Polyculture and Companion Planting

Type of NbS

Created or constructed living ecosystems

Location

  • Urban
  • Peri-urban
  • Rural

Companion planting can occur in any context, with examples in Te Moananui Oceania of practices similar to companion planting occurring in urban and peri-urban farms and gardens, as well as rural areas (Clarke et al., 1993; Fotsing et al., 2023; Suiyanata, 2002; Thaman et al., 2006). Companion planting strategies can be employed at any garden size, from a home garden scale to commercial scale agriculture. In Te Moananui Oceania gardening predominantly takes place in the surroundings of a town or village, especially in regions where a subsistence lifestyle still prevails.

Case study:

OMG (Organic Market Garden) Urban Farm

Companion planting” showing zucchini, planted with calendula and other companion plants. By Brian Pettinger, CC BY-NC-SA 2.0 via flickr.

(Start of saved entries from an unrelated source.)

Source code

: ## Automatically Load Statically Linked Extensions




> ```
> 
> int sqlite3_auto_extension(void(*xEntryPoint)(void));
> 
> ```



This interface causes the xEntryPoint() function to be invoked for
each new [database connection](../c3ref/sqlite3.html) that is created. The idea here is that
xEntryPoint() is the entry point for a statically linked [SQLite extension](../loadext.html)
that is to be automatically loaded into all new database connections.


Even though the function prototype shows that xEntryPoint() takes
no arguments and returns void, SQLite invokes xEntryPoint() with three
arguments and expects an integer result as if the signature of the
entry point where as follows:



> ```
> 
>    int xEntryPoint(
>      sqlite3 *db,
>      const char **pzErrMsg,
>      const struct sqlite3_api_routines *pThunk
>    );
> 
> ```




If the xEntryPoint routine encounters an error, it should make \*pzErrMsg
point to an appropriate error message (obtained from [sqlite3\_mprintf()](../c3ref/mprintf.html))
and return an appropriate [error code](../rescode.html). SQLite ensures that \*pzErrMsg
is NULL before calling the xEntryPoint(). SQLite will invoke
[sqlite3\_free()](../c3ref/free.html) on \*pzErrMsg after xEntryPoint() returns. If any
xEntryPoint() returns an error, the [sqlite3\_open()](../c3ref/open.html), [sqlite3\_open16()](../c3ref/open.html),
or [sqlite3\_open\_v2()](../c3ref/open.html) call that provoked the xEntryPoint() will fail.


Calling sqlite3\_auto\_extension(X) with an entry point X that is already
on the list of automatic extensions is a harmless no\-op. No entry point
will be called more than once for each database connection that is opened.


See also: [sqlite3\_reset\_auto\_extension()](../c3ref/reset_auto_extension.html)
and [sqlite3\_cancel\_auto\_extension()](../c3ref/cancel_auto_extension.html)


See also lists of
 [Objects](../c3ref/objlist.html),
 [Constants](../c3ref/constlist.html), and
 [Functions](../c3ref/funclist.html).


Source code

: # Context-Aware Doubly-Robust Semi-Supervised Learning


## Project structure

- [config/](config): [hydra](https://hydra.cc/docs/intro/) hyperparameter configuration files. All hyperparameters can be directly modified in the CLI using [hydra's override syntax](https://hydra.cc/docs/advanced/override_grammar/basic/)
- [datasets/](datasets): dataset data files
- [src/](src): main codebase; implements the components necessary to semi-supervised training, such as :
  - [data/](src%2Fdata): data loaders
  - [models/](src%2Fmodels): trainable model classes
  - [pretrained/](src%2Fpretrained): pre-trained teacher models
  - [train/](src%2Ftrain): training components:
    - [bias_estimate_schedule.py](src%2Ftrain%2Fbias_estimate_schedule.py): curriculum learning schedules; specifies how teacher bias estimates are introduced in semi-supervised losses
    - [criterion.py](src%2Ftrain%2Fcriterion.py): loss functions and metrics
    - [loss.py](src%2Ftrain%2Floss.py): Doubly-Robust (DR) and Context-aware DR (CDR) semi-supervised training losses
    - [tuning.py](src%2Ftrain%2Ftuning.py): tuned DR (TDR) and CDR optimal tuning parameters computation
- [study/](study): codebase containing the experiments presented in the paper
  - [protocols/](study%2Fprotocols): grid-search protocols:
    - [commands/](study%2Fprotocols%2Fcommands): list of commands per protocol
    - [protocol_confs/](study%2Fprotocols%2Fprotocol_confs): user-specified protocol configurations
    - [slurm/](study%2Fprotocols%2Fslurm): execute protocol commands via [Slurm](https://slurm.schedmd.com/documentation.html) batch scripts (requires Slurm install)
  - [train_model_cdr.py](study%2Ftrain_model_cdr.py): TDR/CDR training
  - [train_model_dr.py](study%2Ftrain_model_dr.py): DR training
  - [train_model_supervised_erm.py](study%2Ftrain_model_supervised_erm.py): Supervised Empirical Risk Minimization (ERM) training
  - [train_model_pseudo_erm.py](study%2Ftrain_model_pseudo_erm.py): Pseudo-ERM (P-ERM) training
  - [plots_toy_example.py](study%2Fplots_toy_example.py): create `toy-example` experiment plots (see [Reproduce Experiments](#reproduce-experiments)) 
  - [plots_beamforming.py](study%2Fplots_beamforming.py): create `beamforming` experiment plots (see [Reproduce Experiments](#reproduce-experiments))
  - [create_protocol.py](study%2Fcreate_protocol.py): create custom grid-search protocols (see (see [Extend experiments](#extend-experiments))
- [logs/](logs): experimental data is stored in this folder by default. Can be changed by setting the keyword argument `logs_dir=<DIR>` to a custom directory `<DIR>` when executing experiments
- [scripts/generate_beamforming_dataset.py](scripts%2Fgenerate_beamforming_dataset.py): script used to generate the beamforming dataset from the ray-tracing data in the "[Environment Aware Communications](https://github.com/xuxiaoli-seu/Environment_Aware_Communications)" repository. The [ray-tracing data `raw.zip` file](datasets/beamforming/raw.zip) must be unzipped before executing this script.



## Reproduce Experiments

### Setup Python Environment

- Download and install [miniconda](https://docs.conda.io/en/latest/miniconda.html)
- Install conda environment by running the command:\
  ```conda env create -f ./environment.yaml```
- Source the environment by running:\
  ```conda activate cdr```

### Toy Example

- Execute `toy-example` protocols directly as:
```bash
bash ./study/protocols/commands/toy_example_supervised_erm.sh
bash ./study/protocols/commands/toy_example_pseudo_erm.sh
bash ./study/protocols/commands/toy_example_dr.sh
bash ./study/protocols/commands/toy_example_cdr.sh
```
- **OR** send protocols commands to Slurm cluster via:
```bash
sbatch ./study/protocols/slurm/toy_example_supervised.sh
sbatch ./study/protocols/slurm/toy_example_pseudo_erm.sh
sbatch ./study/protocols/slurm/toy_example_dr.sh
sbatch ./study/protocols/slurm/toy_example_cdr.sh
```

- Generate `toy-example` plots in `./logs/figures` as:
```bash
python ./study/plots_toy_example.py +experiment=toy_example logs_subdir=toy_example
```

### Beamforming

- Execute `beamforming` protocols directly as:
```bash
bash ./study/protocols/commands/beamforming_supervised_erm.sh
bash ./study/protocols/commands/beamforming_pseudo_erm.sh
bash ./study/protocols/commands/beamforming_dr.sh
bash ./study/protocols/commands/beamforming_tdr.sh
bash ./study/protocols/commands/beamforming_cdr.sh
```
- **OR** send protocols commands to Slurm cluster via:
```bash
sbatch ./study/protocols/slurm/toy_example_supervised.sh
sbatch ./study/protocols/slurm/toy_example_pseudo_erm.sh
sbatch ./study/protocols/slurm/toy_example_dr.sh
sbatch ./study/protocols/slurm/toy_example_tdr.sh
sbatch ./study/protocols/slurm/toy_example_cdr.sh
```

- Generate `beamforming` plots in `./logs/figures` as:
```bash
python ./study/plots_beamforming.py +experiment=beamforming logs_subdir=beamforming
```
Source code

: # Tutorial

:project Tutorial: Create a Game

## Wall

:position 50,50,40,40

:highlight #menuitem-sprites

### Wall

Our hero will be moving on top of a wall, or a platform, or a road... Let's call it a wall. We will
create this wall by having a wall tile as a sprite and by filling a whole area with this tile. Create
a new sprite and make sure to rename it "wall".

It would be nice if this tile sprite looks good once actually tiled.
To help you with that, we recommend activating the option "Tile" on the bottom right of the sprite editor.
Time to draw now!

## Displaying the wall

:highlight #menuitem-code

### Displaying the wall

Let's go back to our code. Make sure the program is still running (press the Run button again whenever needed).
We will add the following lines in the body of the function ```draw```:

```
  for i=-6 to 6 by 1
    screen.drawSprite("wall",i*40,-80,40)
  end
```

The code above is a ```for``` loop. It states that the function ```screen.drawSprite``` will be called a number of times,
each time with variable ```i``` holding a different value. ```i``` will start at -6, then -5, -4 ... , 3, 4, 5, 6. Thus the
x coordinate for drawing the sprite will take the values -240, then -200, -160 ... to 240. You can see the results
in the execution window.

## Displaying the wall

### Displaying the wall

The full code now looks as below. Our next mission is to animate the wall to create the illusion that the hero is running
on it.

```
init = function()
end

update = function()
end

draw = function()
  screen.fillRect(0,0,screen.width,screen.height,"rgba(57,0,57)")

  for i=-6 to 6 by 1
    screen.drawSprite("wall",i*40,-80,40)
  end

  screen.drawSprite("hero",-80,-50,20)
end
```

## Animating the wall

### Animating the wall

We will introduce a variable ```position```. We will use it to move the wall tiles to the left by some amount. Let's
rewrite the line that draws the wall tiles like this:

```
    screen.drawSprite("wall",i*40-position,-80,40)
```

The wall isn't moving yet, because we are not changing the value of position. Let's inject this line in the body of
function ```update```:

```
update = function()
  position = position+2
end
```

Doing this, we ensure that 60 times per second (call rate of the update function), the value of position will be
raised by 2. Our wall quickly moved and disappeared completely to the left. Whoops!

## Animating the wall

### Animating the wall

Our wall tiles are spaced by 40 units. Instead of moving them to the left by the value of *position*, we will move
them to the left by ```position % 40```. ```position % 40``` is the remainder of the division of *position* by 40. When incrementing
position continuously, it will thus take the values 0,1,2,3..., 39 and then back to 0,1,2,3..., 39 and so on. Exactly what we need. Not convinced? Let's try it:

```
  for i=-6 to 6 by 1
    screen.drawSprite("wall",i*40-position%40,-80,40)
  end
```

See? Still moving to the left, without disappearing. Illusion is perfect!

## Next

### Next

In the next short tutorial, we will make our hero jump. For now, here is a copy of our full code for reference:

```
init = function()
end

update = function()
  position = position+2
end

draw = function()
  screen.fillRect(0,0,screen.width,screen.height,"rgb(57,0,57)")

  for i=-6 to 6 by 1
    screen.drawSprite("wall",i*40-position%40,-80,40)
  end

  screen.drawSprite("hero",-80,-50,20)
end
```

Relationship to Indigenous knowledge

Companion planting as an agriculture practice has existed for thousands of years, with examples of the practice in many cultures around the world. Companion planting experienced a resurgence of popularity with the increase in interest in organic gardening since the 1970s. Companion planting advice is often found in garden guides and almanacs and based on common annual crops. Although it is not often described specifically, there are examples of the practice in Te Moananui Oceania. Some Moananui Oceanic people practice agroforestry, a practice with many similarities to companion planting. Quintus et al. (2019) gives an example in Tikopia, a ‘Polynesian outlier’ under the jurisdiction of Solomon Islands, where a number of tree crops (notably breadfruit and coconut) are grown in permanent multi-story gardens with an understory of banana, taro and yam, mimicking the islands natural forest. Gardening practices in which plants are arranged in a mutually beneficial way do appear to be component of Indigenous gardening knowledge in some parts of Te Moananui Oceania (Clarke et al., 1993), even if it is not explicitly described as “companion planting”.

Climate change benefits
  • Biomass cover loss
  • Changes in rainfall
  • Freshwater flooding (Misty creek)
  • Increased incidence / distribution of disease
  • Increased pests or spread of weeds
  • Loss of food production
  • Reduced soil quality
  • Wind damage

Companion planting discourages biomass cover loss by encouraging diverse systems which mimic natural ecosystems. Revitalisation of traditional gardening practices in combination with more modern sustainable agriculture practices like companion planting is part of a movement away from the extractive resource and food production practice experienced in many places since the 1800s and the arrival of Europeans in Te Moananui Oceania (Quintus et al., 2019).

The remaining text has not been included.